Quant à l’ENL, l’Europe des Nations et des Libertés, l’ENL, où siège notamment le Rassemblement National de Marine Le Pen, elle connaît certes une progression plus forte (de 36 à 58 élus), mais l’on s’aperçoit que c’est essentiellement dû à l’arrivée de 23 nouveaux élus de La Ligue du ministre italien de l’intérieur Matteo Salvini. A l’heure actuelle, ces deux groupes progressent ensemble de 34 députés. En cas de Brexit, leur progression serait ramenée à cinq…
Quant à la troisième formation, l’Europe des conservateurs et des réformistes (ECR), elle est caractérisée par un souverainisme et un euroscepticisme beaucoup plus tempérés. Elle inclut par exemple les conservateurs britanniques et leur l’effondrement lui fait perdre 15 eurodéputés.

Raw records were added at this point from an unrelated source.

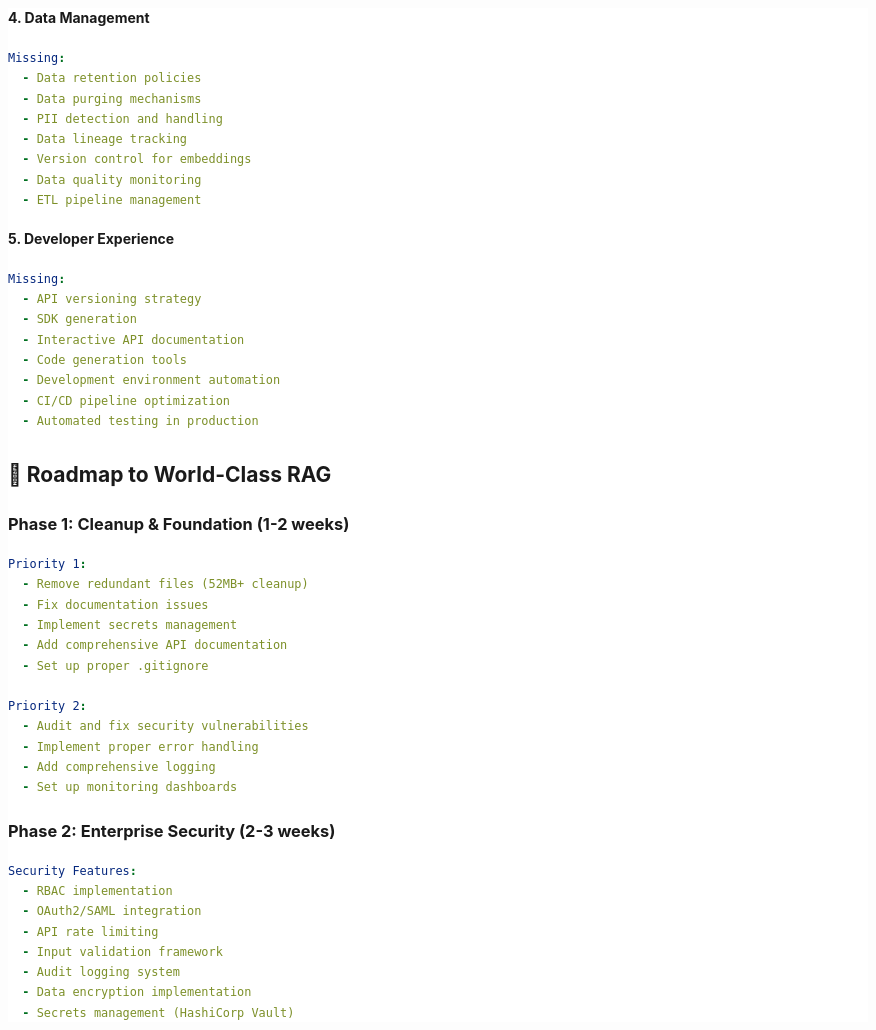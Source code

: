 #### 4. **Data Management**
```yaml
Missing:
  - Data retention policies
  - Data purging mechanisms
  - PII detection and handling
  - Data lineage tracking
  - Version control for embeddings
  - Data quality monitoring
  - ETL pipeline management
```

#### 5. **Developer Experience**
```yaml
Missing:
  - API versioning strategy
  - SDK generation
  - Interactive API documentation
  - Code generation tools
  - Development environment automation
  - CI/CD pipeline optimization
  - Automated testing in production
```

## 🎯 Roadmap to World-Class RAG

### Phase 1: Cleanup & Foundation (1-2 weeks)
```yaml
Priority 1:
  - Remove redundant files (52MB+ cleanup)
  - Fix documentation issues
  - Implement secrets management
  - Add comprehensive API documentation
  - Set up proper .gitignore

Priority 2:
  - Audit and fix security vulnerabilities
  - Implement proper error handling
  - Add comprehensive logging
  - Set up monitoring dashboards
```

### Phase 2: Enterprise Security (2-3 weeks)
```yaml
Security Features:
  - RBAC implementation
  - OAuth2/SAML integration
  - API rate limiting
  - Input validation framework
  - Audit logging system
  - Data encryption implementation
  - Secrets management (HashiCorp Vault)
```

Bref, à part les 34% de Salvini en Italie et la progression de Droit et Justice en Pologne, les formations populistes ont en général stagné à un niveau élevé, comme en France ou en Hongrie, ou même reculé comme au Danemark, aux Pays-Bas et en Autriche.
La mobilisation profite aux libéraux et aux Verts…
La mobilisation des électeurs a profité aux forces pro-européennes. D’abord à l’Alliance des Démocrates et des libéraux (ADLE) qui, en partie avec l’apport nouveau de 21 députés « macroniens », fait un bond de 38 élus en passant à 107.
Et puis le groupe des Verts progresse de 52 à 69 députés grâce à ses bons scores en France (+ 6 élus) et surtout en Allemagne (+9), mais aussi au Royaume-Uni (+ 4), en Belgique, en Finlande.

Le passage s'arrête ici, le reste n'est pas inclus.